ADMINISTRATOR SAMANTHA POWER: Thank you Mr. Chairman [Robert] Menendez, thank you Ranking Member [James] Risch, and thanks to all of you who have joined here today and those who will join us subsequently.
As you each noted in your opening statements, the outbreak of discriminate violence in Sudan has upended hope for the democratic transition that millions of Sudanese risked their lives for. It has already claimed hundreds of lives and injured thousands more. But the challenges Sudan faces, it’s fair to say, I think are emblematic of a wider story that each of you have alluded to that is unfolding in many parts of the world.
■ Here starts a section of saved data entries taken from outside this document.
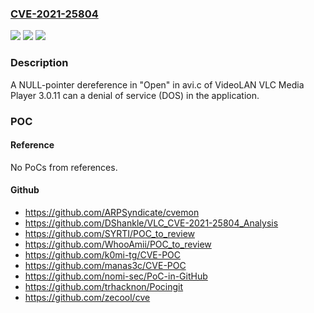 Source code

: ### [CVE-2021-25804](https://cve.mitre.org/cgi-bin/cvename.cgi?name=CVE-2021-25804)
![](https://img.shields.io/static/v1?label=Product&message=n%2Fa&color=blue)
![](https://img.shields.io/static/v1?label=Version&message=n%2Fa&color=blue)
![](https://img.shields.io/static/v1?label=Vulnerability&message=n%2Fa&color=brighgreen)

### Description

A NULL-pointer dereference in "Open" in avi.c of VideoLAN VLC Media Player 3.0.11 can a denial of service (DOS) in the application.

### POC

#### Reference
No PoCs from references.

#### Github
- https://github.com/ARPSyndicate/cvemon
- https://github.com/DShankle/VLC_CVE-2021-25804_Analysis
- https://github.com/SYRTI/POC_to_review
- https://github.com/WhooAmii/POC_to_review
- https://github.com/k0mi-tg/CVE-POC
- https://github.com/manas3c/CVE-POC
- https://github.com/nomi-sec/PoC-in-GitHub
- https://github.com/trhacknon/Pocingit
- https://github.com/zecool/cve

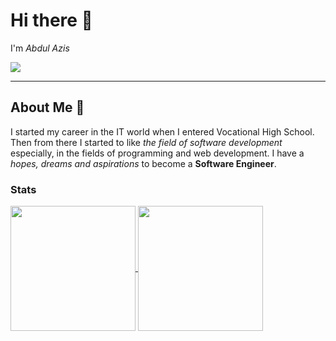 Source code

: # Hi there :wave:

I'm *Abdul Azis*

![](https://img.shields.io/badge/Student-Software_Engineering-blue)

---
## About Me :blue_book:

I started my career in the IT world when I entered Vocational High School. Then from there I started to like *the field of software development*
especially, in the fields of programming and web development. I have a *hopes, dreams and aspirations* to become a **Software Engineer**.

### Stats

<a href="https://github.com/abdulaziis07">
  <img height=200 align="center" src="https://github-readme-stats.vercel.app/api?username=abdulaziis07" />
</a>
<a href="https://github.com/abdulaziis07">
  <img height=200 align="center" src="https://github-readme-stats.vercel.app/api/top-langs?username=abdulaziis07&layout=compact&langs_count=8&card_width=200" />
</a>
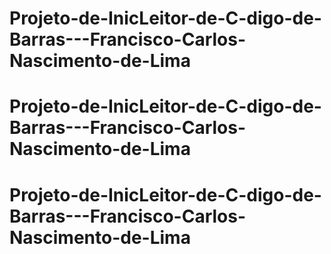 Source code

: # Projeto-de-InicLeitor-de-C-digo-de-Barras---Francisco-Carlos-Nascimento-de-Lima
# Projeto-de-InicLeitor-de-C-digo-de-Barras---Francisco-Carlos-Nascimento-de-Lima
# Projeto-de-InicLeitor-de-C-digo-de-Barras---Francisco-Carlos-Nascimento-de-Lima
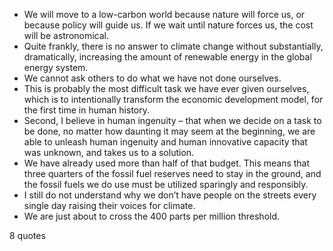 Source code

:  - We will move to a low-carbon world because nature will force us, or because policy will guide us. If we wait until nature forces us, the cost will be astronomical.
 - Quite frankly, there is no answer to climate change without substantially, dramatically, increasing the amount of renewable energy in the global energy system.
 - We cannot ask others to do what we have not done ourselves.
 - This is probably the most difficult task we have ever given ourselves, which is to intentionally transform the economic development model, for the first time in human history.
 - Second, I believe in human ingenuity – that when we decide on a task to be done, no matter how daunting it may seem at the beginning, we are able to unleash human ingenuity and human innovative capacity that was unknown, and takes us to a solution.
 - We have already used more than half of that budget. This means that three quarters of the fossil fuel reserves need to stay in the ground, and the fossil fuels we do use must be utilized sparingly and responsibly.
 - I still do not understand why we don’t have people on the streets every single day raising their voices for climate.
 - We are just about to cross the 400 parts per million threshold.

8 quotes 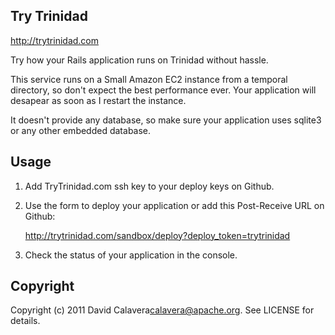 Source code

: Try Trinidad
------------

http://trytrinidad.com

Try how your Rails application runs on Trinidad without hassle.

This service runs on a Small Amazon EC2 instance from a temporal directory, so don't expect the best performance ever. Your application will desapear as soon as I restart the instance.

It doesn't provide any database, so make sure your application uses sqlite3 or any other embedded database.

Usage
-----

1. Add TryTrinidad.com ssh key to your deploy keys on Github.
2. Use the form to deploy your application or add this Post-Receive URL on Github:

    http://trytrinidad.com/sandbox/deploy?deploy_token=trytrinidad

3. Check the status of your application in the console.

Copyright
---------

Copyright (c) 2011 David Calavera<calavera@apache.org>. See LICENSE for details.
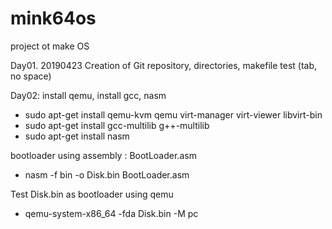 # mink64os
project ot make OS

Day01. 20190423 Creation of Git repository, directories, makefile test (tab, no space)

Day02: install qemu, install gcc, nasm
 - sudo apt-get install qemu-kvm qemu virt-manager virt-viewer libvirt-bin
 - sudo apt-get install gcc-multilib g++-multilib
 - sudo apt-get install nasm
 
 bootloader using assembly : BootLoader.asm
 - nasm -f bin -o Disk.bin BootLoader.asm

 Test Disk.bin as bootloader using qemu
 -  qemu-system-x86_64 -fda Disk.bin -M pc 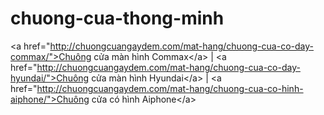 # chuong-cua-thong-minh
&lt;a href="http://chuongcuangaydem.com/mat-hang/chuong-cua-co-day-commax/">Chuông cửa màn hình Commax&lt;/a> | &lt;a href="http://chuongcuangaydem.com/mat-hang/chuong-cua-co-day-hyundai/">Chuông cửa màn hình Hyundai&lt;/a> | &lt;a href="http://chuongcuangaydem.com/mat-hang/chuong-cua-co-hinh-aiphone/">Chuông cửa có hình Aiphone&lt;/a>
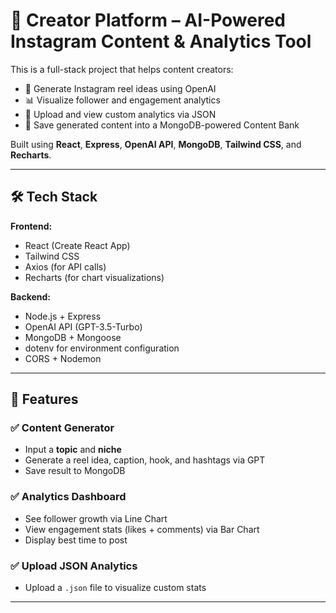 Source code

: # 🚀 Creator Platform – AI-Powered Instagram Content & Analytics Tool

This is a full-stack project that helps content creators:
- 🎯 Generate Instagram reel ideas using OpenAI
- 📊 Visualize follower and engagement analytics
- 📂 Upload and view custom analytics via JSON
- 🏦 Save generated content into a MongoDB-powered Content Bank

Built using **React**, **Express**, **OpenAI API**, **MongoDB**, **Tailwind CSS**, and **Recharts**.

---

## 🛠️ Tech Stack

**Frontend:**
- React (Create React App)
- Tailwind CSS
- Axios (for API calls)
- Recharts (for chart visualizations)

**Backend:**
- Node.js + Express
- OpenAI API (GPT-3.5-Turbo)
- MongoDB + Mongoose
- dotenv for environment configuration
- CORS + Nodemon

---

## 📸 Features

### ✅ Content Generator
- Input a **topic** and **niche**
- Generate a reel idea, caption, hook, and hashtags via GPT
- Save result to MongoDB

### ✅ Analytics Dashboard
- See follower growth via Line Chart
- View engagement stats (likes + comments) via Bar Chart
- Display best time to post

### ✅ Upload JSON Analytics
- Upload a `.json` file to visualize custom stats

---
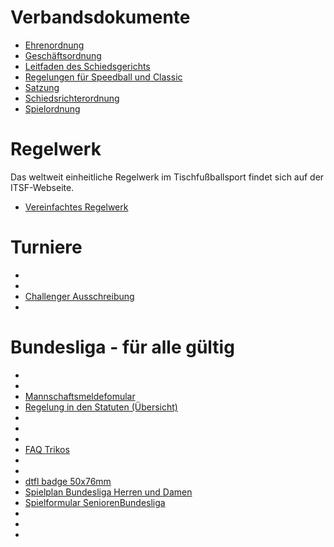 # Verbandsdokumente

- [Ehrenordnung](docs/ehrenordnung.md)
- [Geschäftsordnung](docs/geschaeftsordnung.md)
- [Leitfaden des Schiedsgerichts](docs/leitfaden_des_schiedsgerichts.md)
- [Regelungen für Speedball und Classic](docs/regelungen_fuer_speedball_und_classic.md)
- [Satzung](docs/satzung.md)
- [Schiedsrichterordnung](docs/schiedsrichterordnung.md)
- [Spielordnung](docs/spielordnung.md)


# Regelwerk
Das weltweit einheitliche Regelwerk im Tischfußballsport findet sich auf der ITSF-Webseite.

- [Vereinfachtes Regelwerk](./assets/pdf/Regelwerk_vereinfacht.pdf)

# Turniere

- [](./)
- [](./)
- [Challenger Ausschreibung](./assets/pdf/Challenger_Ausschreibung_Vorlage.pdf)
- [](./)

# Bundesliga - für alle gültig

- [](./)
- [](./)
- [Mannschaftsmeldefomular](./assets/pdf/Formular_Mannschaftsmeldung.pdf)
- [Regelung in den Statuten (Übersicht)](./assets/pdf/Regelungen.pdf)
- [](./)
- [](./)
- [](./)
- [FAQ Trikos](./assets/pdf/FAQ_Trikot.pdf)
- [](./)
- [](./)
- [dtfl badge 50x76mm](./assets/pdf/dtfl-badge-50x76mm.pdf)
- [Spielplan Bundesliga Herren und Damen](./assets/pdf/Bundesliga_Spielplan.pdf)
- [Spielformular SeniorenBundesliga](./assets/pdf/Spielformular_SeniorenBundesliga.pdf)
- [](./)
- [](./)
- [](./)
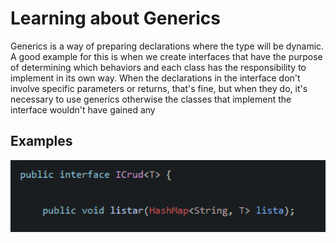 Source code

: # Learning about Generics

Generics is a way of preparing declarations where the type will be dynamic.
A good example for this is when we create interfaces that have the purpose of determining which behaviors and each class has the responsibility to implement in its own way.
When the declarations in the interface don't involve specific parameters or returns, that's fine, but when they do, it's necessary to use generics otherwise the classes that implement the interface wouldn't have gained any

## Examples 

<img src="./img/example_01.png" alt="Example 01" width="900px">
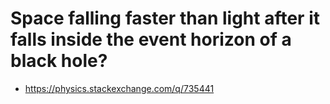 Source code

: # Space falling faster than light after it falls inside the event horizon of a black hole?
- https://physics.stackexchange.com/q/735441
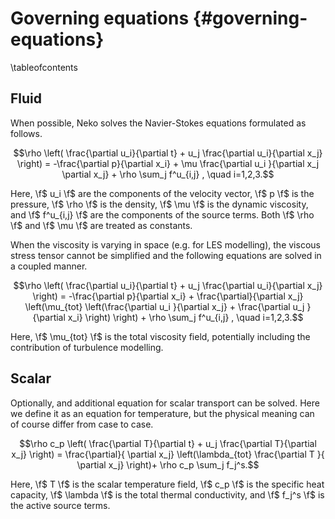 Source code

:# Governing equations {#governing-equations}

\tableofcontents

## Fluid

When possible, Neko solves the Navier-Stokes equations formulated as follows.

$$\rho \left( \frac{\partial u_i}{\partial t} +
   u_j \frac{\partial u_i}{\partial x_j} \right) =
  -\frac{\partial p}{\partial x_i} +
  \mu \frac{\partial u_i }{\partial x_j \partial x_j} +
  \rho \sum_j f^u_{i,j} , \quad i=1,2,3.$$

Here, \f$ u_i \f$ are the components of the velocity vector, \f$ p \f$ is the
pressure, \f$ \rho \f$ is the density, \f$ \mu \f$ is the dynamic viscosity, and
\f$ f^u_{i,j} \f$ are the components of the source terms. Both \f$ \rho \f$ and
\f$ \mu \f$ are treated as constants.

When the viscosity is varying in space (e.g. for LES modelling), the viscous
stress tensor cannot be simplified and the following equations are solved in a
coupled manner.

$$\rho \left( \frac{\partial u_i}{\partial t} +
   u_j \frac{\partial u_i}{\partial x_j} \right) =
  -\frac{\partial p}{\partial x_i} +
  \frac{\partial}{\partial x_j} \left(\mu_{tot}
  \left(\frac{\partial u_i }{\partial x_j} +
   \frac{\partial u_j }{\partial x_i} \right) \right)  +
  \rho \sum_j f^u_{i,j} , \quad i=1,2,3.$$

Here, \f$ \mu_{tot} \f$ is the total viscosity field, potentially including the
contribution of turbulence modelling.

## Scalar

Optionally, and additional equation for scalar transport can be solved. Here we
define it as an equation for temperature, but the physical meaning can of course
differ from case to case.

$$\rho c_p \left( \frac{\partial T}{\partial t} +
   u_j \frac{\partial T}{\partial x_j} \right) =
  \frac{\partial}{ \partial x_j}
  \left(\lambda_{tot} \frac{\partial T }{ \partial x_j} \right)+
  \rho c_p \sum_j f_j^s.$$

Here, \f$ T \f$ is the scalar temperature field, \f$ c_p \f$ is the specific
heat capacity, \f$ \lambda \f$ is the total thermal conductivity, and \f$ f_j^s
\f$ is the active source terms.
After decades of development gains that laid the foundation for an era of relative peace, stability, and prosperity, those gains are now at serious risk.
During our lifetimes, the United States has helped accelerate tremendous progress in reducing extreme poverty, in fighting disease, in addressing hunger, in getting kids – and girls, especially – to school, fueling democracy’s rise.
But now, many of these trends have moved in reverse. The pandemic decimated health systems, leading to a resurgence in diseases from measles to tuberculosis. It also battered many nation’s finances. After a decade of heavy borrowing and more recently rising inflation – exacerbated by Putin’s war – 60 percent of the world’s poorest countries are currently at or near debt distress. 60 percent.
And natural disasters, as you noted, are increasing in frequency and intensity, leading to a sharp rise in humanitarian needs. The upshot of it all is stark: for the first time since the 1950s, human life expectancy, globally, is on the decline – while extreme poverty is on the rise.
At the same time, democracies everywhere are under attack. Our rivals are using transnational corruption, digital repression, disinformation – and in Ukraine, of course, actual artillery and missile fire – to undermine freedom, to elevate autocrats, and to curry favor.
It is a daunting list of challenges. And I know some question whether the United States should be taking on these challenges through our development investments, while others wonder whether the scope of the challenges, at this stage, is simply too great to make a meaningful difference.
But the fact is our national security hinges on this work. Deprivation and indignity abroad, as we well know, can fuel resource competition, political fragility, and extremism that endangers us here at home and Americans all around the world. Disease outbreaks can cross oceans, and recessions in foreign markets can threaten our own economic growth.
And if we don’t lead efforts to take on these challenges, it’s fair to say, the People’s Republic of China and Putin are ready to step in, whether through opaque loans on unfavorable terms, or with mercenaries in tow.
An international order that values democracy and human rights and that respects international borders is not a given. Indeed, authoritarian actors are challenging and aiming to reshape it, as we sit here. We have to invest in the stable and humane world that we need.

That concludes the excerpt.